Quand on voit qu'aujourd'hui il y a au moins 700 000 personnes âgées dans les États et qu'il y a à peine 350 à 400 000 aides-soignants auxiliaires dans les EHPAD... Des personnes en situation de vulnérabilité de 85 ans qui ne peuvent plus se déplacer, dans une dépendance totale... et un soignant pour 2 personnes âgées !
EM : Quand on a écrit le film, Les Fossoyeurs n'étaient pas sortis mais il y avait d'autres livres qui existaient déjà. Ce qui est affolant, c'est qu'on a pu penser quelque chose qu'il y avait eu un séisme. Or, là je suis en contact avec une médecin d'EHPAD : elle est seule médecin pour 156 résidents. Évidemment que c'est ingérable.
C'est juste des amis
La relation devient amicale entre les personnage de Yannick (Vincent Macaigne) et Aude (Aïssa Maïga). Mais pas amoureuse puisque Aude dit à Yannick qu'elle est lesbienne au moment où il tente une approche. N'était-il pas possible d'en faire des amis sans “exprimer” cette impossibilité ?
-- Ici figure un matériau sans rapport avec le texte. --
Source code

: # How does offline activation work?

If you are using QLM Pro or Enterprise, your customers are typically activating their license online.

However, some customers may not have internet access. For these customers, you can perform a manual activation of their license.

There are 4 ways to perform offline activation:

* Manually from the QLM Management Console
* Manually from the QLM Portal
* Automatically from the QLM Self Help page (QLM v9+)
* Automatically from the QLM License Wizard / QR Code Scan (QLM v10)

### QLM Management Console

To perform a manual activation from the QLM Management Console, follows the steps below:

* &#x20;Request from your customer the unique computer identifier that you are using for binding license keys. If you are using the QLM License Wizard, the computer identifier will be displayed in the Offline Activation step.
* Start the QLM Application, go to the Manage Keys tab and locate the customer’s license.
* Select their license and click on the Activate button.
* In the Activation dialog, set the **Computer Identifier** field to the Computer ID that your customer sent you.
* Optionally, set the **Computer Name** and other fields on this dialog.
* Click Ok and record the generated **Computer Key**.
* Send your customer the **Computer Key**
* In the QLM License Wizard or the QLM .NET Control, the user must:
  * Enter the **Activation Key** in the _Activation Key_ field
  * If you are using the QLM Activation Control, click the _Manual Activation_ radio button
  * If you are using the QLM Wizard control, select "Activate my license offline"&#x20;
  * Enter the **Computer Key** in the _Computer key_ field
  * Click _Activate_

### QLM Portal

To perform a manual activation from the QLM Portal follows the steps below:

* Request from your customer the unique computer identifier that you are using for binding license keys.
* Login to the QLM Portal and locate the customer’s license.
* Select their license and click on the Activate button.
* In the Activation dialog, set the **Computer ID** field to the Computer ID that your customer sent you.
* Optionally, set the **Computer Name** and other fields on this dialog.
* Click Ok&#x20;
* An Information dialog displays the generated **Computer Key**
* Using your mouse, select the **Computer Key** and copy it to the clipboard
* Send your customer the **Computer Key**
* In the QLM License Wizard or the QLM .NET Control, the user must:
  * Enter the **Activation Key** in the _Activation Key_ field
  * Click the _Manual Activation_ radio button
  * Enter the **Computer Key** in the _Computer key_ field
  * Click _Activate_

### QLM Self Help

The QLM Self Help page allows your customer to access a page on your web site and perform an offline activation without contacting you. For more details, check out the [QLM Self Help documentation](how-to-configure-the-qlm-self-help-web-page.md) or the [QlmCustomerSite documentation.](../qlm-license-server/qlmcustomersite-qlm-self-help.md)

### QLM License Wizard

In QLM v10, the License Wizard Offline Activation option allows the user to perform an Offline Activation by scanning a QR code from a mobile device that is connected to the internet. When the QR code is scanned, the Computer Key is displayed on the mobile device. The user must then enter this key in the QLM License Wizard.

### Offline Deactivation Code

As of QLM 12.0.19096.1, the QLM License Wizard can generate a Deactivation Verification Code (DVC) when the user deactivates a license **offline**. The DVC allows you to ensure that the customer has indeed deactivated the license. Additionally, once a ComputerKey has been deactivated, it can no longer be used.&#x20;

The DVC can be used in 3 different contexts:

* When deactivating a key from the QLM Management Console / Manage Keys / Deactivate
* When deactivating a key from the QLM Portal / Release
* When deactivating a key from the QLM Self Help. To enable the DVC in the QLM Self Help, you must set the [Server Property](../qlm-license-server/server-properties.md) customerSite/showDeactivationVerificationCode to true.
AB : Pour nous, c'est juste des amis. D'ailleurs, on ne sait pas si Yannick est hétéro ou homo. On sait pas. L'orientation amoureuse de Aude s'est posée à un moment donné parce que c'est plus une façon aussi de dire « je ne veux pas construire de famille, la vie est trop dure ». Même à la fin, on a coupé. On leur faisait se faire un baiser. Et puis non.
EM : Je pense qu'on peut s'y attendre au début du film : d'accord, il vont terminer main dans la main. Eh ben non, on n'est pas obligé de tomber là-dedans. La vie est faite de tellement d'autres choses qui peut être un rapport amical, un rapport de tendresse, aussi peut-être, un peu plus proche mais sans être dans un rapport amoureux. Donc on a cassé le truc.
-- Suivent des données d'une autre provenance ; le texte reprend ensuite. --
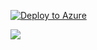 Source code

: [![Deploy to Azure](http://azuredeploy.net/deploybutton.png)](https://azuredeploy.net/)

<a href="https://github.com/adebisioje/WindowsVMSS/tree/master/WindowsVirtualMachineScaleSet/WindowsVirtualMachineScaleSet" target="_blank">
    <img src="http://azuredeploy.net/deploybutton.png"/>
</a>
Outre les générations qui se rencontrent dans le film, vous montrez ici autre chose : l'arrivée des soixante-huitards des EHPAD, qui marque vraie facture générationnelle...
EM : 1968 a été un moment où il y a eu un vrai changement de mentalité même si après, beaucoup de choses de 1968 malheureusement n'ont pas perduré. On en avait discuté avec des EHPAD : cette problématique de la sexualité était un peu caché auparavant si l'on regarde les livres de Simone de Beauvoir, là, tout d'un coup effectivement il commence à y avoir des problématiques de lit double. D'arrêter de se cacher avec un pétard si on a envie de s'en fumer un : on est habitué à le faire depuis depuis 40 ans, donc on ne va pas commencer à nous prendre la tête... Il y a toutes ces petites choses-là qui sont en train de dériver. La musique, également : les souvenirs que j'ai de la musique des anciens, ça été Berthe Silva...On est encore dans le cliché des Roses blanches ; à la limite on va mettre du Aznavour. Maintenant les gars, ils venaient chez eux avec des disques des Pink Floyd, des Stones...
AB : Les amis, le temps passe (rires) On va être en EHPAD avec du hip-hop !!